-- About this exercise --
A line belongs in the answer if it contains "common"; copy every such line from the entries below.

-- Entries provided --

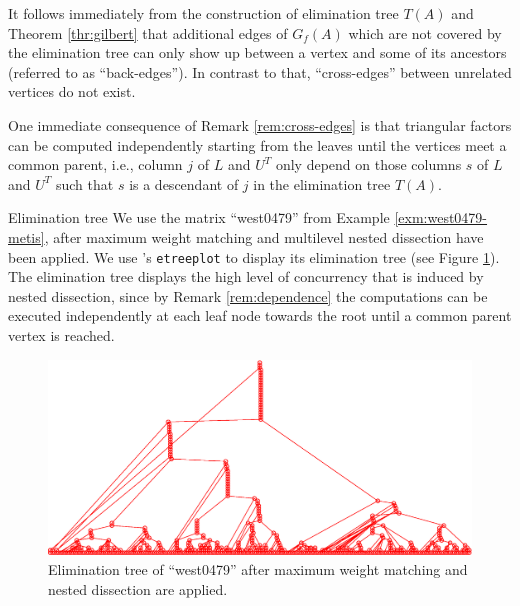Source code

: \begin{remark}\label{rem:cross-edges}
It follows immediately from the construction of elimination tree $T(A)$ and Theorem
\ref{thr:gilbert}
that additional edges of $G_f(A)$ which are not covered by the elimination
tree can only show up between a vertex and some of its ancestors (referred to as ``back-edges''). In contrast to that, ``cross-edges'' between unrelated vertices
do not exist.
\end{remark}

\begin{remark}\label{rem:dependence}
One immediate consequence of Remark \ref{rem:cross-edges} is
that triangular factors can be computed independently starting from the
leaves until the vertices meet a common parent, i.e.,
column $j$ of $L$ and $U^T$ only depend on those columns $s$
of $L$ and $U^T$ such that $s$ is a descendant
of $j$ in the elimination tree $T(A)$.
\end{remark}

\begin{example}{Elimination tree}\label{exm:etree}
We use the matrix ``west0479'' from Example \ref{exm:west0479-metis},
after maximum weight matching and multilevel nested dissection have
been applied. We use \ml's \linebreak \texttt{etreeplot} to display its elimination
tree (see Figure \ref{fig:etreeplot}). The elimination tree displays the high
level of concurrency that is induced by nested dissection, since 
by Remark \ref{rem:dependence} the computations can be executed independently
at each leaf node towards the root until a common parent vertex is reached.
\end{example}
\begin{figure}
 \centering
{
\begin{minipage}{.99\textwidth}
\includegraphics[width=\textwidth,height=0.3\textwidth]{figures/west0479-match-metis-etree}
\end{minipage}
}
\caption{Elimination tree of ``west0479'' after maximum weight matching and nested dissection are applied.}\label{fig:etreeplot}
\end{figure}





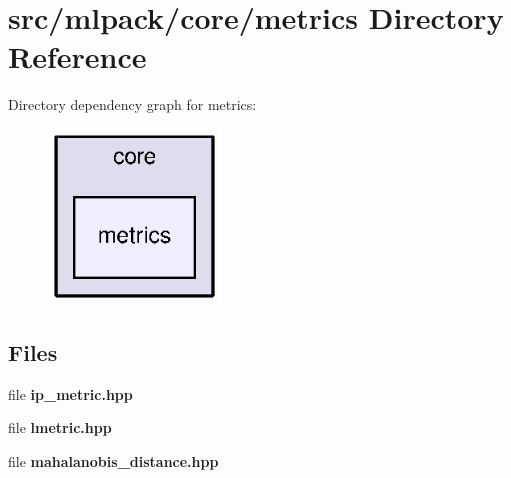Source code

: \section{src/mlpack/core/metrics Directory Reference}
\label{dir_4efb564a11712fe6ab1802c27ccee872}
Directory dependency graph for metrics\+:
\nopagebreak
\begin{figure}[H]
\begin{center}
\leavevmode
\includegraphics[width=130pt]{dir_4efb564a11712fe6ab1802c27ccee872_dep}
\end{center}
\end{figure}
\subsection*{Files}
\begin{DoxyCompactItemize}
\item 
file {\bf ip\+\_\+metric.\+hpp}
\item 
file {\bf lmetric.\+hpp}
\item 
file {\bf mahalanobis\+\_\+distance.\+hpp}
\end{DoxyCompactItemize}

-- Output of the exercise --
leaves until the vertices meet a common parent, i.e.,
at each leaf node towards the root until a common parent vertex is reached.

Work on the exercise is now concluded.